With technology quickened closing times are inevitable, though the amount of days that can be shaved off is up for debate.

The great debate

The conversation around mortgage technology is as much about the “what” as it is the “how.”

In taking tech steps forward, mortgage lenders evaluate whether building or buying a product is best for their business.

Purchasing a product is typically the quicker and most cost-effective option in the short run, as a tool is already in place for institutions to evaluate, and it’ll be more readily available for integration. But companies developing their own technology, though a hefty and potentially expensive task, have the advantage of customization, and may wind up spending less money down the line.

Companies tapping a vendor for tech should ensure a product will properly integrate, and those opting to develop their own must have adequate resources, manpower and a solid understanding of regulatory standards.

But whether built or bought, staying mindful of business objectives sits at the core of tech implementation, requiring heavy attention from business leaders and stakeholders over a tech department.

Privacy at a price

Mortgage lenders racing to adopt technology and streamline processes are also forced to battle increased data-privacy regulation and evolving cybersecurity risks extending beyond their own operations.

From securing their own data, to that of vendor partners, and even protecting borrowers from wire fraud, lenders are gearing up to battle a sea of potential risks, and all at a price.

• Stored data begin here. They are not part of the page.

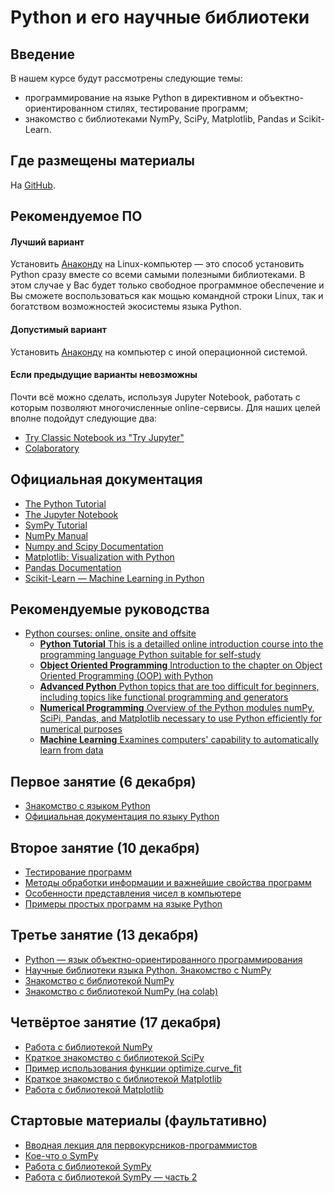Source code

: # Python и его научные библиотеки

## Введение

В нашем курсе будут рассмотрены следующие темы:

- программирование на языке Python в директивном и объектно-ориентированном стилях, тестирование программ;
- знакомство с библиотеками NymPy, SciPy, Matplotlib, Pandas и Scikit-Learn.

## Где размещены материалы

На [GitHub](https://github.com/eroganov/short_course).

## Рекомендуемое ПО

#### Лучший вариант

Установить [Анаконду](https://www.anaconda.com/products/individual) на
Linux-компьютер — это способ установить Python сразу вместе со всеми самыми
полезными библиотеками. В этом случае у Вас будет только свободное
программное обеспечение и Вы сможете воспользоваться как мощью командной
строки Linux, так и богатством возможностей экосистемы языка Python.

#### Допустимый вариант

Установить [Анаконду](https://www.anaconda.com/products/individual) на
компьютер с иной операционной системой.

#### Если предыдущие варианты невозможны

Почти всё можно сделать, используя Jupyter Notebook, работать с которым
позволяют многочисленные online-сервисы. Для наших целей вполне подойдут
следующие два:

- [Try Classic Notebook из "Try Jupyter"](https://jupyter.org/try)
- [Colaboratory](https://colab.research.google.com/notebooks/welcome.ipynb?hl=ru)

## Официальная документация

- [The Python Tutorial](https://docs.python.org/3/tutorial/)
- [The Jupyter Notebook](https://jupyter-notebook.readthedocs.io/en/stable/)
- [SymPy Tutorial](https://docs.sympy.org/latest/tutorial/)
- [NumPy Manual](https://numpy.org/doc/stable/)
- [Numpy and Scipy Documentation](https://docs.scipy.org/doc/)
- [Matplotlib: Visualization with Python](https://matplotlib.org/)
- [Pandas Documentation](https://pandas.pydata.org/pandas-docs/stable/)
- [Scikit-Learn — Machine Learning in Python](https://scikit-learn.org/stable/)

## Рекомендуемые руководства

- [Python courses: online, onsite and offsite](https://python-course.eu/)
    - [**Python Tutorial** This is a detailled online introduction course into the programming language Python suitable for self-study](https://python-course.eu/python-tutorial/)
    - [**Object Oriented Programming** Introduction to the chapter on Object Oriented Programming (OOP) with Python](https://python-course.eu/oop/)
    - [**Advanced Python** Python topics that are too difficult for beginners, including topics like functional programming and generators](https://python-course.eu/advanced-python/)
    - [**Numerical Programming** Overview of the Python modules numPy, SciPi, Pandas, and Matplotlib necessary to use Python efficiently for numerical purposes](https://python-course.eu/numerical-programming/)
    - [**Machine Learning** Examines computers' capability to automatically learn from data](https://python-course.eu/machine_learning.php)

## Первое занятие (6 декабря)

- [Знакомство с языком Python](https://htmlpreview.github.io/?https://github.com/eroganov/short_course/blob/main/01/python1.html)
- [Официальная документация по языку Python](https://htmlpreview.github.io/?https://github.com/eroganov/short_course/blob/main/01/python2.html)

## Второе занятие (10 декабря)

- [Тестирование программ](https://htmlpreview.github.io/?https://github.com/eroganov/short_course/blob/main/02/pytest.html)
- [Методы обработки информации и важнейшие свойства программ](https://htmlpreview.github.io/?https://github.com/eroganov/short_course/blob/main/02/iter_recurs.html)
- [ Особенности представления чисел в компьютере](https://htmlpreview.github.io/?https://github.com/eroganov/short_course/blob/main/02/numbers.html)
- [Примеры простых программ на языке Python](https://htmlpreview.github.io/?https://github.com/eroganov/short_course/blob/main/02/problems.html)

## Третье занятие (13 декабря)

- [Python — язык объектно-ориентированного программирования](https://htmlpreview.github.io/?https://github.com/eroganov/short_course/blob/main/03/oop.html)
- [Научные библиотеки языка Python. Знакомство с NumPy](https://htmlpreview.github.io/?https://github.com/eroganov/short_course/blob/main/03/numpy.html)
- [Знакомство с библиотекой NumPy](https://nbviewer.org/github/eroganov/short_course/blob/main/03/numpy.ipynb)
- [Знакомство с библиотекой NumPy (на colab)](https://colab.research.google.com/github/eroganov/short_course/blob/main/03/numpy.ipynb)

## Четвёртое занятие (17 декабря)

- [Работа с библиотекой NumPy](https://nbviewer.org/github/eroganov/short_course/blob/main/04/particles.ipynb)
- [Краткое знакомство с библиотекой SciPy](https://htmlpreview.github.io/?https://github.com/eroganov/short_course/blob/main/04/scipy.html)
- [Пример использования функции optimize.curve_fit](https://nbviewer.org/github/eroganov/short_course/blob/main/04/curve_fit.ipynb)
- [Краткое знакомство с библиотекой Matplotlib](https://htmlpreview.github.io/?https://github.com/eroganov/short_course/blob/main/04/matplotlib.html)
- [Работа с библиотекой Matplotlib](https://nbviewer.org/github/eroganov/short_course/blob/main/04/matplotlib.ipynb)

## Стартовые материалы (фаультативно)

- [Вводная лекция для первокурсников-программистов](https://htmlpreview.github.io/?https://github.com/eroganov/short_course/blob/main/lecture.html)
- [Кое-что о SymPy](https://nbviewer.org/github/eroganov/short_course/blob/main/sympy.ipynb)
- [Работа с библиотекой SymPy](https://nbviewer.org/github/eroganov/short_course/blob/main/sympy1.ipynb)
- [Работа с библиотекой SymPy — часть 2](https://nbviewer.org/github/eroganov/short_course/blob/main/sympy2.ipynb)


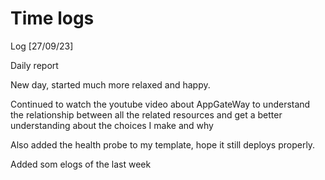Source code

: # Time logs

Log [27/09/23]

Daily report

New day, started much more relaxed and happy.

Continued to watch the youtube video about AppGateWay to understand the relationship between all the related resources and get a better understanding about the choices I make and why

Also added the health probe to my template, hope it still deploys properly.

Added som elogs of the last week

If borrowers lose their down payment money to a scam artist who intercepts loan information and sends false wiring information for a down payment, they can no longer purchase that house and the lender loses a loan.

Wire fraud alone generated more than $1.4 billion in losses from over 300,000 cases in 2017, according to the FBI’s Internet Crime Complaint Center. The dollar volume and incidence of wire fraud has generally trended upward since 2013.